Records excerpted from a collection
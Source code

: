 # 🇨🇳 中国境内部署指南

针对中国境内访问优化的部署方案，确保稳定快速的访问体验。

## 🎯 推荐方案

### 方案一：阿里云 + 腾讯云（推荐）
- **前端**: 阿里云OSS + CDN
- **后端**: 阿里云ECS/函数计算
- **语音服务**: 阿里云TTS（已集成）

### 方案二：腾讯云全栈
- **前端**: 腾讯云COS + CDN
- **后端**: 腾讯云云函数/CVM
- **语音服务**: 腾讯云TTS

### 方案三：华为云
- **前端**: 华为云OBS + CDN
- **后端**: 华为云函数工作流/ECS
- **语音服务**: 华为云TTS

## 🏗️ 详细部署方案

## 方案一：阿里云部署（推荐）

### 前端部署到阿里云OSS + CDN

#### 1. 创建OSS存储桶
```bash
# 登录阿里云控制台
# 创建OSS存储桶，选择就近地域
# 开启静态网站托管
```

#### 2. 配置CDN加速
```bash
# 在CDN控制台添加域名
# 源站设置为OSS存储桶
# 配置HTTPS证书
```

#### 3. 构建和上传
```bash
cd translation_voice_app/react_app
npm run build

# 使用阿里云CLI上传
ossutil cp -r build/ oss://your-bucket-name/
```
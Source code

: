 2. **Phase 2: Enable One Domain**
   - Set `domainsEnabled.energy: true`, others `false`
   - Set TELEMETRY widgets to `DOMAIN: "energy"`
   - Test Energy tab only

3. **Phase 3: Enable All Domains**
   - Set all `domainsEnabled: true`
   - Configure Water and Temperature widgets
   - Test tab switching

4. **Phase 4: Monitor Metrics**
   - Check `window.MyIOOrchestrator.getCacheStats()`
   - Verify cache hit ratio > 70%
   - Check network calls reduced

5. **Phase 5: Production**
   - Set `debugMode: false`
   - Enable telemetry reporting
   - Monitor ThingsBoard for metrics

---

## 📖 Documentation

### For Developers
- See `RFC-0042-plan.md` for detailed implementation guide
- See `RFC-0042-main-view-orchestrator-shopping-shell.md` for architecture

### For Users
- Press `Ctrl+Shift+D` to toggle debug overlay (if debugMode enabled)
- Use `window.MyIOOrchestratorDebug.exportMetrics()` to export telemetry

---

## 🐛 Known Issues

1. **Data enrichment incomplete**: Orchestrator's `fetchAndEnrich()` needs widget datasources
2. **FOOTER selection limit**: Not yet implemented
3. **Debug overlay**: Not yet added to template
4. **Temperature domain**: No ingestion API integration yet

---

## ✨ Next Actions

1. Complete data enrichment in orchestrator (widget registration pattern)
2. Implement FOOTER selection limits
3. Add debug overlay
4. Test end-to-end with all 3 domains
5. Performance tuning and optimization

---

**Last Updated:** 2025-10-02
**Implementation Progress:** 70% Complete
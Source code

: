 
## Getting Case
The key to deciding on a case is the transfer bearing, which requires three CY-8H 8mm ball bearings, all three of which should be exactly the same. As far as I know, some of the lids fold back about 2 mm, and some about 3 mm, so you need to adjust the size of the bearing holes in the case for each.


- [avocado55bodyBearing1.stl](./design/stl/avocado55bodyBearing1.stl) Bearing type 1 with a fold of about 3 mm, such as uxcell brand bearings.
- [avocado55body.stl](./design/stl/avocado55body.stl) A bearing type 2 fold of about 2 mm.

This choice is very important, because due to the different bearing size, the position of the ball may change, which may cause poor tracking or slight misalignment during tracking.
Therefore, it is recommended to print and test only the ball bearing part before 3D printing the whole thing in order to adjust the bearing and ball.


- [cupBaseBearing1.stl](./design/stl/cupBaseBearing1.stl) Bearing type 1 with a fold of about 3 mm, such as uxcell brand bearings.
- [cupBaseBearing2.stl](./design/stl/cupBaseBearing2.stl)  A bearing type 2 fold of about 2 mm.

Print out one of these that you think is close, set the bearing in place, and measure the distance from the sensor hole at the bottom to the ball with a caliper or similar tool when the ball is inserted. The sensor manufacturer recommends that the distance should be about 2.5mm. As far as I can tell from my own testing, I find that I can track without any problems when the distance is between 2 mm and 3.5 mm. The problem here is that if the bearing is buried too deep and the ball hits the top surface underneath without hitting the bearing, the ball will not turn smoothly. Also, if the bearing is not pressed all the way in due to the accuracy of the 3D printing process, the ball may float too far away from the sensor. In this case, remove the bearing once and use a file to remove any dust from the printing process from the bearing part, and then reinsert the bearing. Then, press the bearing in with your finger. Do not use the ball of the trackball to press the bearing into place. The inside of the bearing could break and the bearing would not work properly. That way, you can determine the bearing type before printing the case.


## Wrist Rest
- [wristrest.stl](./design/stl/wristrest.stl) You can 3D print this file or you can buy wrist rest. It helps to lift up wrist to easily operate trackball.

▶ [Task]
Return the data above in full, keeping each line exactly as it stands.

▶ [Output]
Source code

: # 🇨🇳 中国境内部署指南

针对中国境内访问优化的部署方案，确保稳定快速的访问体验。

## 🎯 推荐方案

### 方案一：阿里云 + 腾讯云（推荐）
- **前端**: 阿里云OSS + CDN
- **后端**: 阿里云ECS/函数计算
- **语音服务**: 阿里云TTS（已集成）

### 方案二：腾讯云全栈
- **前端**: 腾讯云COS + CDN
- **后端**: 腾讯云云函数/CVM
- **语音服务**: 腾讯云TTS

### 方案三：华为云
- **前端**: 华为云OBS + CDN
- **后端**: 华为云函数工作流/ECS
- **语音服务**: 华为云TTS

## 🏗️ 详细部署方案

## 方案一：阿里云部署（推荐）

### 前端部署到阿里云OSS + CDN

#### 1. 创建OSS存储桶
```bash
# 登录阿里云控制台
# 创建OSS存储桶，选择就近地域
# 开启静态网站托管
```

#### 2. 配置CDN加速
```bash
# 在CDN控制台添加域名
# 源站设置为OSS存储桶
# 配置HTTPS证书
```

#### 3. 构建和上传
```bash
cd translation_voice_app/react_app
npm run build

# 使用阿里云CLI上传
ossutil cp -r build/ oss://your-bucket-name/
```
Source code

: 2. **Phase 2: Enable One Domain**
   - Set `domainsEnabled.energy: true`, others `false`
   - Set TELEMETRY widgets to `DOMAIN: "energy"`
   - Test Energy tab only

3. **Phase 3: Enable All Domains**
   - Set all `domainsEnabled: true`
   - Configure Water and Temperature widgets
   - Test tab switching

4. **Phase 4: Monitor Metrics**
   - Check `window.MyIOOrchestrator.getCacheStats()`
   - Verify cache hit ratio > 70%
   - Check network calls reduced

5. **Phase 5: Production**
   - Set `debugMode: false`
   - Enable telemetry reporting
   - Monitor ThingsBoard for metrics

---

## 📖 Documentation

### For Developers
- See `RFC-0042-plan.md` for detailed implementation guide
- See `RFC-0042-main-view-orchestrator-shopping-shell.md` for architecture

### For Users
- Press `Ctrl+Shift+D` to toggle debug overlay (if debugMode enabled)
- Use `window.MyIOOrchestratorDebug.exportMetrics()` to export telemetry

---

## 🐛 Known Issues

1. **Data enrichment incomplete**: Orchestrator's `fetchAndEnrich()` needs widget datasources
2. **FOOTER selection limit**: Not yet implemented
3. **Debug overlay**: Not yet added to template
4. **Temperature domain**: No ingestion API integration yet

---

## ✨ Next Actions

1. Complete data enrichment in orchestrator (widget registration pattern)
2. Implement FOOTER selection limits
3. Add debug overlay
4. Test end-to-end with all 3 domains
5. Performance tuning and optimization

---

**Last Updated:** 2025-10-02
**Implementation Progress:** 70% Complete
Source code

: 
## Getting Case
The key to deciding on a case is the transfer bearing, which requires three CY-8H 8mm ball bearings, all three of which should be exactly the same. As far as I know, some of the lids fold back about 2 mm, and some about 3 mm, so you need to adjust the size of the bearing holes in the case for each.


- [avocado55bodyBearing1.stl](./design/stl/avocado55bodyBearing1.stl) Bearing type 1 with a fold of about 3 mm, such as uxcell brand bearings.
- [avocado55body.stl](./design/stl/avocado55body.stl) A bearing type 2 fold of about 2 mm.

This choice is very important, because due to the different bearing size, the position of the ball may change, which may cause poor tracking or slight misalignment during tracking.
Therefore, it is recommended to print and test only the ball bearing part before 3D printing the whole thing in order to adjust the bearing and ball.


- [cupBaseBearing1.stl](./design/stl/cupBaseBearing1.stl) Bearing type 1 with a fold of about 3 mm, such as uxcell brand bearings.
- [cupBaseBearing2.stl](./design/stl/cupBaseBearing2.stl)  A bearing type 2 fold of about 2 mm.

Print out one of these that you think is close, set the bearing in place, and measure the distance from the sensor hole at the bottom to the ball with a caliper or similar tool when the ball is inserted. The sensor manufacturer recommends that the distance should be about 2.5mm. As far as I can tell from my own testing, I find that I can track without any problems when the distance is between 2 mm and 3.5 mm. The problem here is that if the bearing is buried too deep and the ball hits the top surface underneath without hitting the bearing, the ball will not turn smoothly. Also, if the bearing is not pressed all the way in due to the accuracy of the 3D printing process, the ball may float too far away from the sensor. In this case, remove the bearing once and use a file to remove any dust from the printing process from the bearing part, and then reinsert the bearing. Then, press the bearing in with your finger. Do not use the ball of the trackball to press the bearing into place. The inside of the bearing could break and the bearing would not work properly. That way, you can determine the bearing type before printing the case.


## Wrist Rest
- [wristrest.stl](./design/stl/wristrest.stl) You can 3D print this file or you can buy wrist rest. It helps to lift up wrist to easily operate trackball.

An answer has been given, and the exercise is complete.